Writing about the life and art essay on my pet dog for class 9 George Rodrigue. In 1980 a Baton Rouge investment group approached George Rodrigue for help in creating a lasting Louisiana memento, a book of Louisiana ghost stories to be sold at the 1984 World’s Fair in New Orleans.
Hieronymus Bosch as opposed to George Rodrigue. When I asked George about it this week, I learned that he painted these canvases from titles and themes relating to familiar legends, completing the works long before Segura wrote the stories. George approached the visual part of the project in a unique way, as opposed to traditional illustration. Each of the forty stories inspired one painting, which suggested a somewhat vague reference to the content. This way he had more artistic freedom and was less bound by specifics in the text. Rodrigue heard often as a boy. George didn’t paint the dog at all.
Rodrigue searched his vast photo files for a suitable image. More than anything, Tiffany was his studio companion.

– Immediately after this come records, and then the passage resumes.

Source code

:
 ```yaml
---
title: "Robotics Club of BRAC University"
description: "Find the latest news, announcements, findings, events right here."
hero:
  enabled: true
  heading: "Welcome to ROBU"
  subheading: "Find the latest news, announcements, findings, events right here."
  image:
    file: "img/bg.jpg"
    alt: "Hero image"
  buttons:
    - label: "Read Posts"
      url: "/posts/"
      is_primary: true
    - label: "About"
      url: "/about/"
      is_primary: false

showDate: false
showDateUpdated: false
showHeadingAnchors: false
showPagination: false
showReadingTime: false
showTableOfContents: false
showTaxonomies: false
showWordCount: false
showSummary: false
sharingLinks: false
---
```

George paints sometimes all night, and no one else sat up watching, but Tiffany did, and he snapped hundreds of photos of her over the years just by grabbing his camera, leaning off of his stool, and capturing her expression as she stared up at him at his easel. I felt this desperate need to convince people that this painting was in no way representative of or even suggestive of Tiffany, the family pet — a compendium that reduced the painting’s significance to nothing more than a pet portrait or a memorial. The photo of Tiffany, no question, was important, but it was all about the strong shape. It was not a small dog sitting at someone’s feet or in the background. Rodrigue’s dog image is out front and center, painted like a person, locked in.

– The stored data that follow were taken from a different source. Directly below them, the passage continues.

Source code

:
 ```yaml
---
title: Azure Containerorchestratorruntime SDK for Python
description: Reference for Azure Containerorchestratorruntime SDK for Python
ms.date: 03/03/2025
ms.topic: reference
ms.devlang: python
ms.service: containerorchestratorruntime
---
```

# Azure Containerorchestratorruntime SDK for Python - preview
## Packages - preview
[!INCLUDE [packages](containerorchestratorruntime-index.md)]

As with all of his paintings, whether Cajun people or trees or other objects, there is the strong sense of deliberateness — that if one tried to move the dog just a little bit to the left or right or up or down, then the entire composition would lose its coherence. In a sense, it would also lose its simplicity. Rodrigue created his design and drew his sketch. It was time to paint. Rather, George thought that the dark night sky would cast a blue-grey shade on the dog’s fur.
As a late decision he made the eyes red, further suggesting the devil-dog legend. But it did haunt George. He liked this strong figure and its odd color, a powerful shape that held its own without being a tree or a Cajun figure. There’s a common misconception that George painted the Blue Dog and immediately stopped painting Cajuns and never explored other ideas. And his reputation as a portrait artist expanded greatly during this period. 36×48 inches, from 1989, both commissioned by the Republican National Party.
It wasn’t until an exhibition of sixty Rodrigue paintings in Los Angeles in 1988 that George first heard a new phrase. What are they talking about? George left that show with a lot to think about. He was shocked that it took a California audience to recognize this new, strong phenomenon in his work. When he returned to Louisiana and to his easel, he experimented. The other changes, and there are many, took place over the next twenty years, resulting in an image that no longer resembles or even suggests its dark roots.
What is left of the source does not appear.